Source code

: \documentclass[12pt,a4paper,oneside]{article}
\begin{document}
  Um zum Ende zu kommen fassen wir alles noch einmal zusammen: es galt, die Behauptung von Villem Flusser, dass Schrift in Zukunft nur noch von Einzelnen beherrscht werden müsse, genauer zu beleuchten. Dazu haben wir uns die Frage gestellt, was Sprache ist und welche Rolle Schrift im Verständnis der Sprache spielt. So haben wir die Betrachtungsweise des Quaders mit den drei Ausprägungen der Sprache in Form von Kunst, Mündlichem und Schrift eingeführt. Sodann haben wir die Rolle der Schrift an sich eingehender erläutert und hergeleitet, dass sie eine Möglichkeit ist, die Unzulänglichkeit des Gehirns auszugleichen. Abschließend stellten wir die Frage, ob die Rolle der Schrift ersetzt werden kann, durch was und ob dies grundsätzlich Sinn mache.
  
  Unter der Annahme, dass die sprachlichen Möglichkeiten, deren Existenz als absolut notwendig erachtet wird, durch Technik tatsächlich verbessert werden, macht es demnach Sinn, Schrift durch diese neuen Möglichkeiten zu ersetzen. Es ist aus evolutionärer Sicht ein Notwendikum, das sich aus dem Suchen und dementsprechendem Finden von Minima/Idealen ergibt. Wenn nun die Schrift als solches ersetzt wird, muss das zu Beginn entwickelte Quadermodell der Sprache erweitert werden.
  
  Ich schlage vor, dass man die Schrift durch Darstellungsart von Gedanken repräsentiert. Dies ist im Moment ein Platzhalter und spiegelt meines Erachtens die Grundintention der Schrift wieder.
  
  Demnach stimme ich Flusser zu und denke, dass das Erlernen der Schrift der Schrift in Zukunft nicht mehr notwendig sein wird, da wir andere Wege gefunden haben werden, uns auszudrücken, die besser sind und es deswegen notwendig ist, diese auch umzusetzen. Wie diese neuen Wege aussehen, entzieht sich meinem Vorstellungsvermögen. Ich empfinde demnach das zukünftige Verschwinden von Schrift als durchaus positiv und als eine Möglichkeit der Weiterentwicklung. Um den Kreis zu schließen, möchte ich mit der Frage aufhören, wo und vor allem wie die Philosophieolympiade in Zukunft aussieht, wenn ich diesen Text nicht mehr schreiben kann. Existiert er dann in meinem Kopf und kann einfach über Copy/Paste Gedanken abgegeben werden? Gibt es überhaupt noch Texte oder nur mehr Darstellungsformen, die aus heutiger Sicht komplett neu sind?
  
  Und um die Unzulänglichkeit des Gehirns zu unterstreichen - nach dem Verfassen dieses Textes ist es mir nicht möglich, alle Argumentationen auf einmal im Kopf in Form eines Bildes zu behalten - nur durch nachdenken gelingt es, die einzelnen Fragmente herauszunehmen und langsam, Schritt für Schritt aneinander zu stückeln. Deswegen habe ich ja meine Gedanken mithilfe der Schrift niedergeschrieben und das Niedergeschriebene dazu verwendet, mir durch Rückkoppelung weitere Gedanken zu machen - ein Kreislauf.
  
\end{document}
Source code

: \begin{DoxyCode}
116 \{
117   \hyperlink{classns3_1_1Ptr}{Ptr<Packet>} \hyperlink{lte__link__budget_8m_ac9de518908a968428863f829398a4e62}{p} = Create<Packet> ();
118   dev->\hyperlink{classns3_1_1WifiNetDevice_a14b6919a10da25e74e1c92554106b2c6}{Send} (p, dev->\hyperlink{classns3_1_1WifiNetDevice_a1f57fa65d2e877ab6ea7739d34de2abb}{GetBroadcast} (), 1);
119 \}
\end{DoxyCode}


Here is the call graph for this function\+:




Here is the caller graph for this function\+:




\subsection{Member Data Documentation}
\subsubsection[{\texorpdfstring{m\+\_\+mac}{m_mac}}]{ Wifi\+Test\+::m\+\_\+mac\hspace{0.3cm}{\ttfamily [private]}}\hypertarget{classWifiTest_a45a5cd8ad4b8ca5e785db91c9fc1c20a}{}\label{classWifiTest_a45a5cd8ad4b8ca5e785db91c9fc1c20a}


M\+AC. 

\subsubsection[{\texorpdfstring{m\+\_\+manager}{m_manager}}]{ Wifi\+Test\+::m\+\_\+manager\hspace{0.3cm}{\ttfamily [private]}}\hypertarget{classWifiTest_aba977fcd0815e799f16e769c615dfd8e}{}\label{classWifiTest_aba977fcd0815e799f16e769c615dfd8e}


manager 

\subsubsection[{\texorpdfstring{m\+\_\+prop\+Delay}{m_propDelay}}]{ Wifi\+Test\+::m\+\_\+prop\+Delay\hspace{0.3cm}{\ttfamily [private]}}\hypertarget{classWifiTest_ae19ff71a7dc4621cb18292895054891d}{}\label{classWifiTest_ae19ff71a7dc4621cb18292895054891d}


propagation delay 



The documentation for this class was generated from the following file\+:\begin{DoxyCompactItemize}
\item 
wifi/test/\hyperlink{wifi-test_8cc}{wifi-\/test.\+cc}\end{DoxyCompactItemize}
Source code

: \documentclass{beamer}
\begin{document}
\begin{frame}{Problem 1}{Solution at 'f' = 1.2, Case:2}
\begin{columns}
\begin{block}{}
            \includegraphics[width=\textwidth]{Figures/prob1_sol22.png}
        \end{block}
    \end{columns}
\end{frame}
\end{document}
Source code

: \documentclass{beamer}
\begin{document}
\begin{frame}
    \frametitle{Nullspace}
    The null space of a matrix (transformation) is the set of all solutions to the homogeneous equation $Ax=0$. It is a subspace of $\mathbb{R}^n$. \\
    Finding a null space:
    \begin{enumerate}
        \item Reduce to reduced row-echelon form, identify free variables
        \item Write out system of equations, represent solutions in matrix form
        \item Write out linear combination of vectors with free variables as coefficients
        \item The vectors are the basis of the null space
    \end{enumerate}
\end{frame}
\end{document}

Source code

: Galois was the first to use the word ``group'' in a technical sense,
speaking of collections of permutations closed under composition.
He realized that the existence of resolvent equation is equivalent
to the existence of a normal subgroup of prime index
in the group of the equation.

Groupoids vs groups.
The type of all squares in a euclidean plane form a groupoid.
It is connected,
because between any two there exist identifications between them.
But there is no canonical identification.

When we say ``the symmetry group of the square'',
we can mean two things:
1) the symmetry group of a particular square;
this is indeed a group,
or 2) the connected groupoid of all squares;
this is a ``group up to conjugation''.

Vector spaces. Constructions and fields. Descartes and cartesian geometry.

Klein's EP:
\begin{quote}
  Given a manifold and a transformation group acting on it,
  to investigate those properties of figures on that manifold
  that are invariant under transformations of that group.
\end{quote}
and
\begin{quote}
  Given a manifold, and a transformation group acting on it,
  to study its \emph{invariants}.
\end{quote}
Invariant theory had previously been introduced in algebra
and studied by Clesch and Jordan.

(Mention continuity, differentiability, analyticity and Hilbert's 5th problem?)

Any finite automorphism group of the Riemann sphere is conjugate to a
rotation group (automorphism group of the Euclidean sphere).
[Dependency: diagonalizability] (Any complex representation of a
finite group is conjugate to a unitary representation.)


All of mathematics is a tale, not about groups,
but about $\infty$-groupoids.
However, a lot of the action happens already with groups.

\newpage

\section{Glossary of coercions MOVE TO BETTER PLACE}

┄┄┄┄┄┄

## ABOUT THIS TASK
After reading the data above, return it verbatim in full.

## OUTPUT FOR THIS EXERCISE
Source code

: \documentclass[12pt,a4paper,oneside]{article}
\begin{document}
  Um zum Ende zu kommen fassen wir alles noch einmal zusammen: es galt, die Behauptung von Villem Flusser, dass Schrift in Zukunft nur noch von Einzelnen beherrscht werden müsse, genauer zu beleuchten. Dazu haben wir uns die Frage gestellt, was Sprache ist und welche Rolle Schrift im Verständnis der Sprache spielt. So haben wir die Betrachtungsweise des Quaders mit den drei Ausprägungen der Sprache in Form von Kunst, Mündlichem und Schrift eingeführt. Sodann haben wir die Rolle der Schrift an sich eingehender erläutert und hergeleitet, dass sie eine Möglichkeit ist, die Unzulänglichkeit des Gehirns auszugleichen. Abschließend stellten wir die Frage, ob die Rolle der Schrift ersetzt werden kann, durch was und ob dies grundsätzlich Sinn mache.
  
  Unter der Annahme, dass die sprachlichen Möglichkeiten, deren Existenz als absolut notwendig erachtet wird, durch Technik tatsächlich verbessert werden, macht es demnach Sinn, Schrift durch diese neuen Möglichkeiten zu ersetzen. Es ist aus evolutionärer Sicht ein Notwendikum, das sich aus dem Suchen und dementsprechendem Finden von Minima/Idealen ergibt. Wenn nun die Schrift als solches ersetzt wird, muss das zu Beginn entwickelte Quadermodell der Sprache erweitert werden.
  
  Ich schlage vor, dass man die Schrift durch Darstellungsart von Gedanken repräsentiert. Dies ist im Moment ein Platzhalter und spiegelt meines Erachtens die Grundintention der Schrift wieder.
  
  Demnach stimme ich Flusser zu und denke, dass das Erlernen der Schrift der Schrift in Zukunft nicht mehr notwendig sein wird, da wir andere Wege gefunden haben werden, uns auszudrücken, die besser sind und es deswegen notwendig ist, diese auch umzusetzen. Wie diese neuen Wege aussehen, entzieht sich meinem Vorstellungsvermögen. Ich empfinde demnach das zukünftige Verschwinden von Schrift als durchaus positiv und als eine Möglichkeit der Weiterentwicklung. Um den Kreis zu schließen, möchte ich mit der Frage aufhören, wo und vor allem wie die Philosophieolympiade in Zukunft aussieht, wenn ich diesen Text nicht mehr schreiben kann. Existiert er dann in meinem Kopf und kann einfach über Copy/Paste Gedanken abgegeben werden? Gibt es überhaupt noch Texte oder nur mehr Darstellungsformen, die aus heutiger Sicht komplett neu sind?
  
  Und um die Unzulänglichkeit des Gehirns zu unterstreichen - nach dem Verfassen dieses Textes ist es mir nicht möglich, alle Argumentationen auf einmal im Kopf in Form eines Bildes zu behalten - nur durch nachdenken gelingt es, die einzelnen Fragmente herauszunehmen und langsam, Schritt für Schritt aneinander zu stückeln. Deswegen habe ich ja meine Gedanken mithilfe der Schrift niedergeschrieben und das Niedergeschriebene dazu verwendet, mir durch Rückkoppelung weitere Gedanken zu machen - ein Kreislauf.
  
\end{document}
Source code

: \begin{DoxyCode}
116 \{
117   \hyperlink{classns3_1_1Ptr}{Ptr<Packet>} \hyperlink{lte__link__budget_8m_ac9de518908a968428863f829398a4e62}{p} = Create<Packet> ();
118   dev->\hyperlink{classns3_1_1WifiNetDevice_a14b6919a10da25e74e1c92554106b2c6}{Send} (p, dev->\hyperlink{classns3_1_1WifiNetDevice_a1f57fa65d2e877ab6ea7739d34de2abb}{GetBroadcast} (), 1);
119 \}
\end{DoxyCode}


Here is the call graph for this function\+:




Here is the caller graph for this function\+:




\subsection{Member Data Documentation}
\subsubsection[{\texorpdfstring{m\+\_\+mac}{m_mac}}]{ Wifi\+Test\+::m\+\_\+mac\hspace{0.3cm}{\ttfamily [private]}}\hypertarget{classWifiTest_a45a5cd8ad4b8ca5e785db91c9fc1c20a}{}\label{classWifiTest_a45a5cd8ad4b8ca5e785db91c9fc1c20a}


M\+AC. 

\subsubsection[{\texorpdfstring{m\+\_\+manager}{m_manager}}]{ Wifi\+Test\+::m\+\_\+manager\hspace{0.3cm}{\ttfamily [private]}}\hypertarget{classWifiTest_aba977fcd0815e799f16e769c615dfd8e}{}\label{classWifiTest_aba977fcd0815e799f16e769c615dfd8e}


manager 

\subsubsection[{\texorpdfstring{m\+\_\+prop\+Delay}{m_propDelay}}]{ Wifi\+Test\+::m\+\_\+prop\+Delay\hspace{0.3cm}{\ttfamily [private]}}\hypertarget{classWifiTest_ae19ff71a7dc4621cb18292895054891d}{}\label{classWifiTest_ae19ff71a7dc4621cb18292895054891d}


propagation delay 



The documentation for this class was generated from the following file\+:\begin{DoxyCompactItemize}
\item 
wifi/test/\hyperlink{wifi-test_8cc}{wifi-\/test.\+cc}\end{DoxyCompactItemize}
Source code

: \documentclass{beamer}
\begin{document}
\begin{frame}{Problem 1}{Solution at 'f' = 1.2, Case:2}
\begin{columns}
\begin{block}{}
            \includegraphics[width=\textwidth]{Figures/prob1_sol22.png}
        \end{block}
    \end{columns}
\end{frame}
\end{document}
Source code

: \documentclass{beamer}
\begin{document}
\begin{frame}
    \frametitle{Nullspace}
    The null space of a matrix (transformation) is the set of all solutions to the homogeneous equation $Ax=0$. It is a subspace of $\mathbb{R}^n$. \\
    Finding a null space:
    \begin{enumerate}
        \item Reduce to reduced row-echelon form, identify free variables
        \item Write out system of equations, represent solutions in matrix form
        \item Write out linear combination of vectors with free variables as coefficients
        \item The vectors are the basis of the null space
    \end{enumerate}
\end{frame}
\end{document}

Source code

: Galois was the first to use the word ``group'' in a technical sense,
speaking of collections of permutations closed under composition.
He realized that the existence of resolvent equation is equivalent
to the existence of a normal subgroup of prime index
in the group of the equation.

Groupoids vs groups.
The type of all squares in a euclidean plane form a groupoid.
It is connected,
because between any two there exist identifications between them.
But there is no canonical identification.

When we say ``the symmetry group of the square'',
we can mean two things:
1) the symmetry group of a particular square;
this is indeed a group,
or 2) the connected groupoid of all squares;
this is a ``group up to conjugation''.

Vector spaces. Constructions and fields. Descartes and cartesian geometry.

Klein's EP:
\begin{quote}
  Given a manifold and a transformation group acting on it,
  to investigate those properties of figures on that manifold
  that are invariant under transformations of that group.
\end{quote}
and
\begin{quote}
  Given a manifold, and a transformation group acting on it,
  to study its \emph{invariants}.
\end{quote}
Invariant theory had previously been introduced in algebra
and studied by Clesch and Jordan.

(Mention continuity, differentiability, analyticity and Hilbert's 5th problem?)

Any finite automorphism group of the Riemann sphere is conjugate to a
rotation group (automorphism group of the Euclidean sphere).
[Dependency: diagonalizability] (Any complex representation of a
finite group is conjugate to a unitary representation.)


All of mathematics is a tale, not about groups,
but about $\infty$-groupoids.
However, a lot of the action happens already with groups.

\newpage

\section{Glossary of coercions MOVE TO BETTER PLACE}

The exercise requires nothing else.